焔が揺らぎ、代わりに水鏡の幻が脳裏に浮く。銀髪の女が佇む――最初は亡霊に見えた彼女が、焚き火を求めた旅人になり、今は自分の未来を案じて距離を取ろうとする守護者になった。信頼を恐れる剣士にとって、そんな存在は皮肉にも光だ。
炎が沈み、剣が闇に溶け込む。エリアスは柄にそっと触れた。
「まだ斬るものがある」
問いを胸に閉じ、焔を手で覆って消した。
* * *
明け方、霧が森を覆う。薄紅の光が湿った枝を染める。リリアは雫を払いつつ小道を進む。クロモジの葉に触れると爽やかな香りが立った。名は出てこない。しかし香りが失われた記憶に孔を開け、そこから弟の笑い声が零れ落ちる。顔は伴わず、温度だけが確かに残る。
そのとき、鏡が胸の奥で脈打った。未来の断片が鏡を介さず意識へ流れ込む――石橋、赤い斑点、傾いた剣。リリアは息を呑み、頭を振る。「変えられる」と言い聞かせ歩みを速める。

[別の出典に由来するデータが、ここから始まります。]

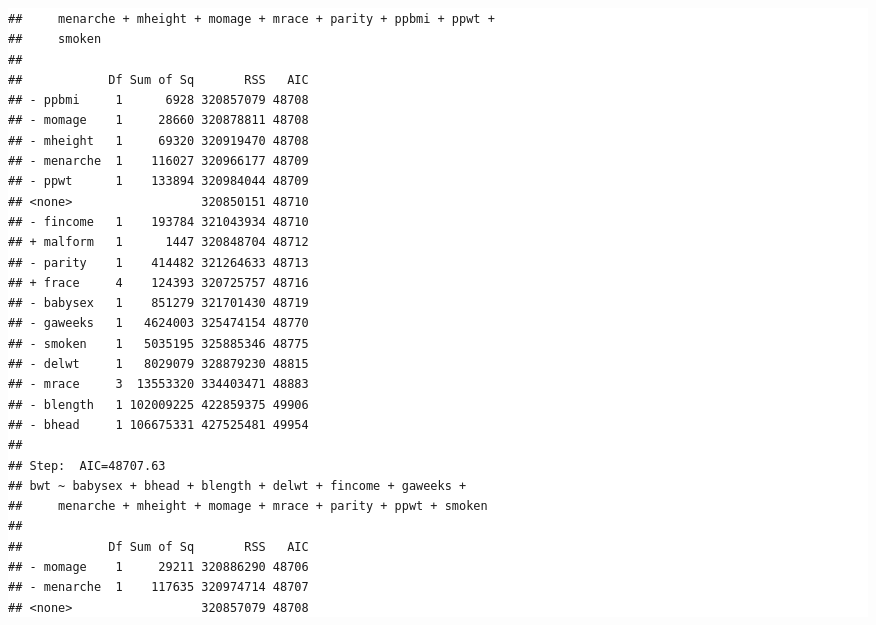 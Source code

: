     ##     menarche + mheight + momage + mrace + parity + ppbmi + ppwt + 
    ##     smoken
    ## 
    ##            Df Sum of Sq       RSS   AIC
    ## - ppbmi     1      6928 320857079 48708
    ## - momage    1     28660 320878811 48708
    ## - mheight   1     69320 320919470 48708
    ## - menarche  1    116027 320966177 48709
    ## - ppwt      1    133894 320984044 48709
    ## <none>                  320850151 48710
    ## - fincome   1    193784 321043934 48710
    ## + malform   1      1447 320848704 48712
    ## - parity    1    414482 321264633 48713
    ## + frace     4    124393 320725757 48716
    ## - babysex   1    851279 321701430 48719
    ## - gaweeks   1   4624003 325474154 48770
    ## - smoken    1   5035195 325885346 48775
    ## - delwt     1   8029079 328879230 48815
    ## - mrace     3  13553320 334403471 48883
    ## - blength   1 102009225 422859375 49906
    ## - bhead     1 106675331 427525481 49954
    ## 
    ## Step:  AIC=48707.63
    ## bwt ~ babysex + bhead + blength + delwt + fincome + gaweeks + 
    ##     menarche + mheight + momage + mrace + parity + ppwt + smoken
    ## 
    ##            Df Sum of Sq       RSS   AIC
    ## - momage    1     29211 320886290 48706
    ## - menarche  1    117635 320974714 48707
    ## <none>                  320857079 48708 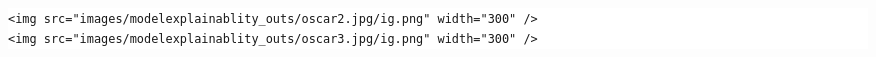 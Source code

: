     <img src="images/modelexplainablity_outs/oscar2.jpg/ig.png" width="300" />
    <img src="images/modelexplainablity_outs/oscar3.jpg/ig.png" width="300" /> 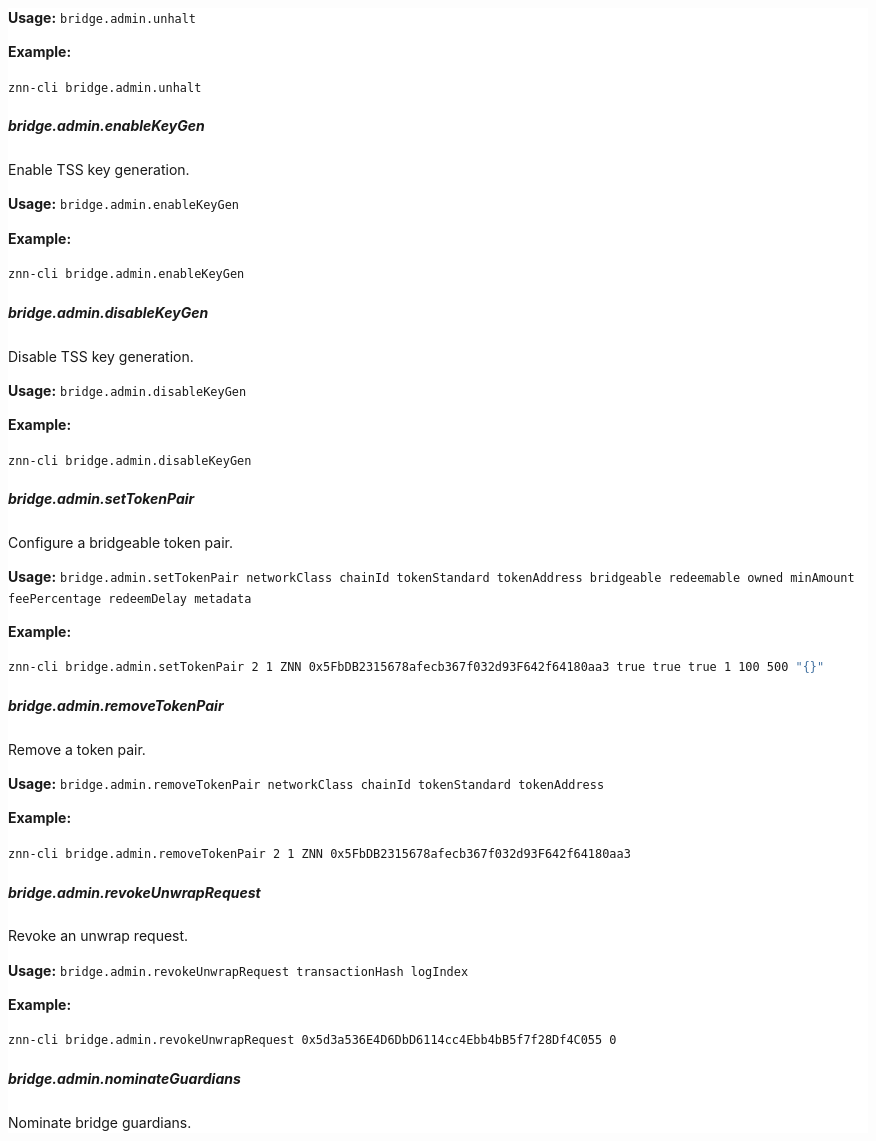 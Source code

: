 **Usage:** `bridge.admin.unhalt`

**Example:**
```bash
znn-cli bridge.admin.unhalt
```

##### bridge.admin.enableKeyGen
Enable TSS key generation.

**Usage:** `bridge.admin.enableKeyGen`

**Example:**
```bash
znn-cli bridge.admin.enableKeyGen
```

##### bridge.admin.disableKeyGen
Disable TSS key generation.

**Usage:** `bridge.admin.disableKeyGen`

**Example:**
```bash
znn-cli bridge.admin.disableKeyGen
```

##### bridge.admin.setTokenPair
Configure a bridgeable token pair.

**Usage:** `bridge.admin.setTokenPair networkClass chainId tokenStandard tokenAddress bridgeable redeemable owned minAmount feePercentage redeemDelay metadata`

**Example:**
```bash
znn-cli bridge.admin.setTokenPair 2 1 ZNN 0x5FbDB2315678afecb367f032d93F642f64180aa3 true true true 1 100 500 "{}"
```

##### bridge.admin.removeTokenPair
Remove a token pair.

**Usage:** `bridge.admin.removeTokenPair networkClass chainId tokenStandard tokenAddress`

**Example:**
```bash
znn-cli bridge.admin.removeTokenPair 2 1 ZNN 0x5FbDB2315678afecb367f032d93F642f64180aa3
```

##### bridge.admin.revokeUnwrapRequest
Revoke an unwrap request.

**Usage:** `bridge.admin.revokeUnwrapRequest transactionHash logIndex`

**Example:**
```bash
znn-cli bridge.admin.revokeUnwrapRequest 0x5d3a536E4D6DbD6114cc4Ebb4bB5f7f28Df4C055 0
```

##### bridge.admin.nominateGuardians
Nominate bridge guardians.
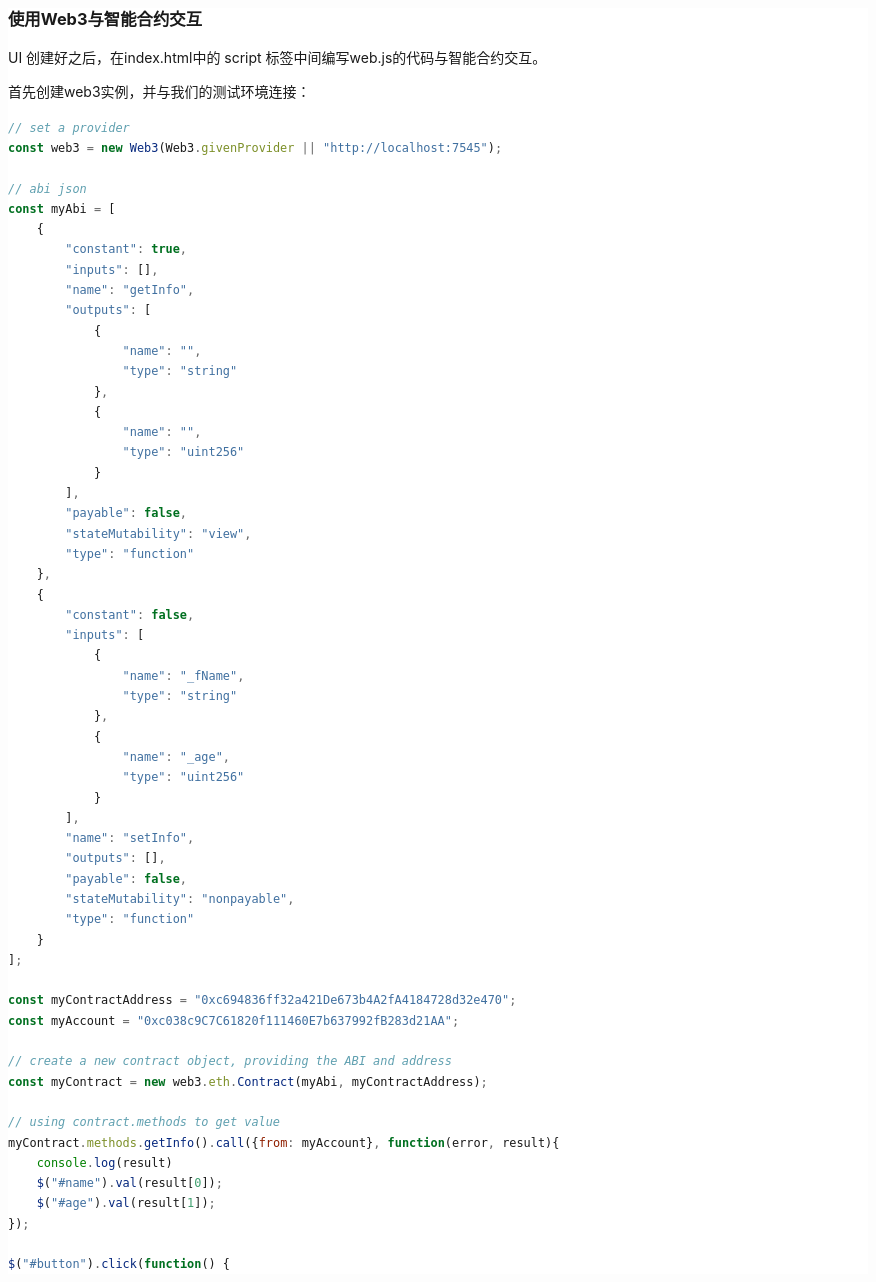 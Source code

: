 ### 使用Web3与智能合约交互

UI 创建好之后，在index.html中的 script 标签中间编写web.js的代码与智能合约交互。

首先创建web3实例，并与我们的测试环境连接：

```Javascript
// set a provider
const web3 = new Web3(Web3.givenProvider || "http://localhost:7545");

// abi json
const myAbi = [
    {
        "constant": true,
        "inputs": [],
        "name": "getInfo",
        "outputs": [
            {
                "name": "",
                "type": "string"
            },
            {
                "name": "",
                "type": "uint256"
            }
        ],
        "payable": false,
        "stateMutability": "view",
        "type": "function"
    },
    {
        "constant": false,
        "inputs": [
            {
                "name": "_fName",
                "type": "string"
            },
            {
                "name": "_age",
                "type": "uint256"
            }
        ],
        "name": "setInfo",
        "outputs": [],
        "payable": false,
        "stateMutability": "nonpayable",
        "type": "function"
    }
];

const myContractAddress = "0xc694836ff32a421De673b4A2fA4184728d32e470";
const myAccount = "0xc038c9C7C61820f111460E7b637992fB283d21AA";

// create a new contract object, providing the ABI and address
const myContract = new web3.eth.Contract(myAbi, myContractAddress);

// using contract.methods to get value
myContract.methods.getInfo().call({from: myAccount}, function(error, result){
    console.log(result)
    $("#name").val(result[0]);
    $("#age").val(result[1]);
});

$("#button").click(function() {
```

二股の道。片方は谷へ、片方は高原へ。石橋の岩肌は谷側だ。選択の重さが靴底を沈めるが、背筋は軽い。雲間から射す光が濡れ葉を金に染め、世界は一瞬祝祭の色を帯びる。リリアは鏡を握りしめささやいた。
「忘れても、進む」
光が鏡の奥で細く脈動した。それに応えるように、森の向こうで雷鳴が尾を引く。同じ残響を、離れた場所で剣士も聴いていることを、彼女はまだ知らない。
そして朝の霧が揺れ、二人の決意を包み込んだ。